What the task asks
Go over the records and copy every line with the string "times".

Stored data
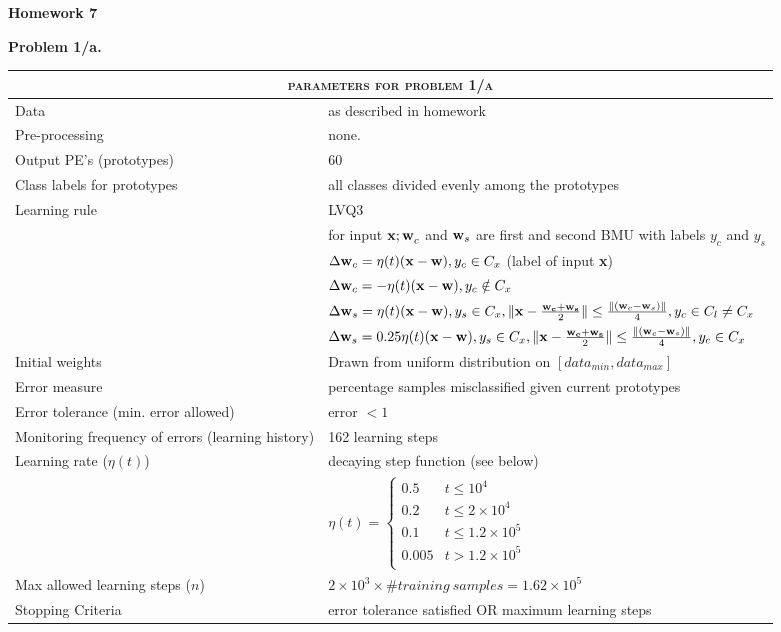 \documentclass[epsfig]{article}
\def\bpar{\vskip26pt}
\def\spar{\vskip10pt}
\begin{document}
\parindent=0pt
\null\bpar
\centerline{\bf Homework 7}
%
%
%
%
%
%
\bpar
{\bf Problem 1/a.}
\spar
%
%
%
\spar

{
\begin{tabular}{ll}
\hline
\hline
\multicolumn{2}{c}{\textsc{parameters for problem 1/a}} \\
\hline
\hline
Data			   & as described in homework \\
\hline
Pre-processing          &  none. \\
\hline
Output PE's (prototypes)		& 60 \\
\hline
Class labels for prototypes    & all classes divided evenly among the prototypes \\
\hline
Learning rule                     & LVQ3\\
  & 				for input ${\bf x; w}_c$ and ${\bf w}_s$ are first and second BMU with labels $y_c$ and $y_s$\\
& $\Delta {\bf w}_c = \eta(t)({\bf x - w}), y_c \in C_x $ (label of input {\bf x})\\
& $\Delta {\bf w}_c = -\eta(t)({\bf x - w}), y_c \notin C_x $\\
&				$\Delta {\bf w}_s = \eta(t)({\bf x - w}), y_s \in C_x,\Vert {\bf x} - \frac{\bf w_c + w_s}{2} \Vert \leq  \frac{\Vert ({\bf w}_c - {\bf w}_s)\Vert}{4}, y_c \in C_l \neq C_x $ \\
&   $\Delta {\bf w}_s = 0.25 \eta(t)({\bf x - w}), y_s \in C_x,\Vert {\bf x} - \frac{\bf w_c + w_s}{2} \Vert \leq  \frac{\Vert ({\bf w}_c - {\bf w}_s)\Vert}{4}, y_c \in  C_x $   \\
\hline
Initial weights                    & Drawn from uniform distribution on $[data_{min},data_{max}]$\\
\hline
Error measure                   &  percentage samples misclassified given current prototypes \\
\hline
Error tolerance (min. error allowed)                  & error $< 1$\\ 
\hline
Monitoring frequency of errors  (learning history) & 162 learning steps\\
\hline
Learning rate ($\eta(t)$)            & decaying step function (see below)\\
& 	     $
		\eta(t) = 
		 \begin{cases} 
     			 0.5 & t\leq 10^4\\
			 0.2 & t \leq 2 \times 10^4  \\
			 0.1 & t \leq 1.2 \times 10^5 \\
			 0.005 & t > 1.2 \times 10^5 \\
 		  \end{cases}
	    $ \\
\hline
Max allowed learning steps ($n$)   & $2 \times 10^3 \times \# training~samples = 1.62 \times 10^5$ \\
\hline
Stopping Criteria          & error tolerance satisfied OR maximum learning steps \\
\hline
\end{tabular}
}
\end{document}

Exercise solution
			 0.2 & t \leq 2 \times 10^4  \\
			 0.1 & t \leq 1.2 \times 10^5 \\
			 0.005 & t > 1.2 \times 10^5 \\
Max allowed learning steps ($n$)   & $2 \times 10^3 \times \# training~samples = 1.62 \times 10^5$ \\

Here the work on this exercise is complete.